--- YOUR TASK ---
Restate word for word the opening line of the data below and every line after it until the line with "As neutrinos were", that line too, but not the pictures.

--- Plain-text document sources ---
============================================================
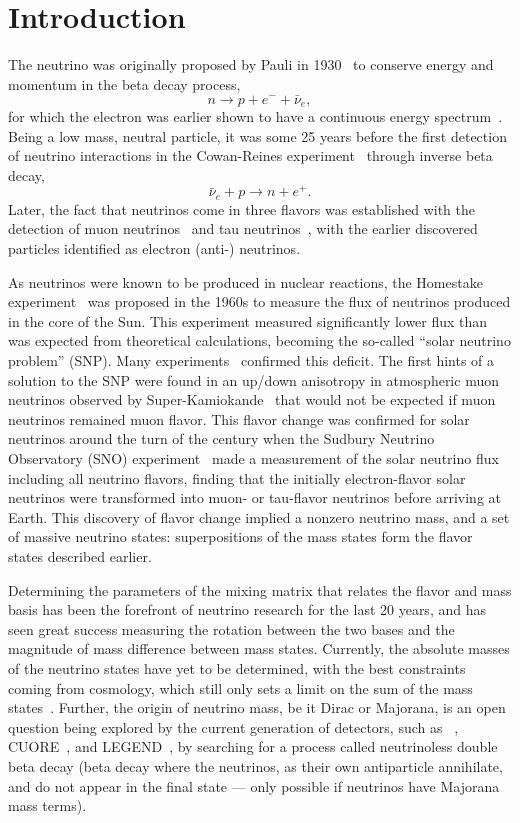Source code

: \chapter{Introduction}
The neutrino was originally proposed by Pauli in 1930~\cite{pauli} to conserve energy and momentum in the beta decay process,
\begin{equation}
n \rightarrow p + e^- + \bar{\nu}_e,
\end{equation}
for which the electron was earlier shown to have a continuous energy spectrum~\cite{chadwick}.
Being a low mass, neutral particle, it was some 25 years before the first detection of neutrino interactions in the Cowan-Reines experiment~\cite{cowan-reines} through inverse beta decay,
\begin{equation}
\bar{\nu}_e + p \rightarrow n + e^+.
\end{equation}
Later, the fact that neutrinos come in three flavors was established with the detection of muon neutrinos~\cite{danby} and tau neutrinos~\cite{donut}, with the earlier discovered particles identified as electron (anti-) neutrinos.

As neutrinos were known to be produced in nuclear reactions, the Homestake experiment~\cite{homestake} was proposed in the 1960s to measure the flux of neutrinos produced in the core of the Sun.
This experiment measured significantly lower flux than was expected from theoretical calculations, becoming the so-called ``solar neutrino problem'' (SNP).
Many experiments~\cite{sage,gallex,gno} confirmed this deficit.
The first hints of a solution to the SNP were found in an up/down anisotropy in atmospheric muon neutrinos observed by Super-Kamiokande~\cite{superk} that would not be expected if muon neutrinos remained muon flavor. 
This flavor change was confirmed for solar neutrinos around the turn of the century when the Sudbury Neutrino Observatory (SNO) experiment~\cite{3phase} made a measurement of the solar neutrino flux including all neutrino flavors, finding that the initially electron-flavor solar neutrinos were transformed into muon- or tau-flavor neutrinos before arriving at Earth.
This discovery of flavor change implied a nonzero neutrino mass, and a set of massive neutrino states: superpositions of the mass states form the flavor states described earlier.

Determining the parameters of the mixing matrix that relates the flavor and mass basis has been the forefront of neutrino research for the last 20 years, and has seen great success measuring the rotation between the two bases and the magnitude of mass difference between mass states. 
Currently, the absolute masses of the neutrino states have yet to be determined, with the best constraints coming from cosmology, which still only sets a limit on the sum of the mass states~\cite{pdg}.
Further, the origin of neutrino mass, be it Dirac or Majorana, is an open question being explored by the current generation of detectors, such as {\snop}~\cite{snop}, CUORE~\cite{cuore}, and LEGEND~\cite{legend}, by searching for a process called neutrinoless double beta decay (beta decay where the neutrinos, as their own antiparticle annihilate, and do not appear in the final state --- only possible if neutrinos have Majorana mass terms).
============================================================
--- TASK SOLUTION ---
Source code

: \chapter{Introduction}
The neutrino was originally proposed by Pauli in 1930~\cite{pauli} to conserve energy and momentum in the beta decay process,
\begin{equation}
n \rightarrow p + e^- + \bar{\nu}_e,
\end{equation}
for which the electron was earlier shown to have a continuous energy spectrum~\cite{chadwick}.
Being a low mass, neutral particle, it was some 25 years before the first detection of neutrino interactions in the Cowan-Reines experiment~\cite{cowan-reines} through inverse beta decay,
\begin{equation}
\bar{\nu}_e + p \rightarrow n + e^+.
\end{equation}
Later, the fact that neutrinos come in three flavors was established with the detection of muon neutrinos~\cite{danby} and tau neutrinos~\cite{donut}, with the earlier discovered particles identified as electron (anti-) neutrinos.

As neutrinos were known to be produced in nuclear reactions, the Homestake experiment~\cite{homestake} was proposed in the 1960s to measure the flux of neutrinos produced in the core of the Sun.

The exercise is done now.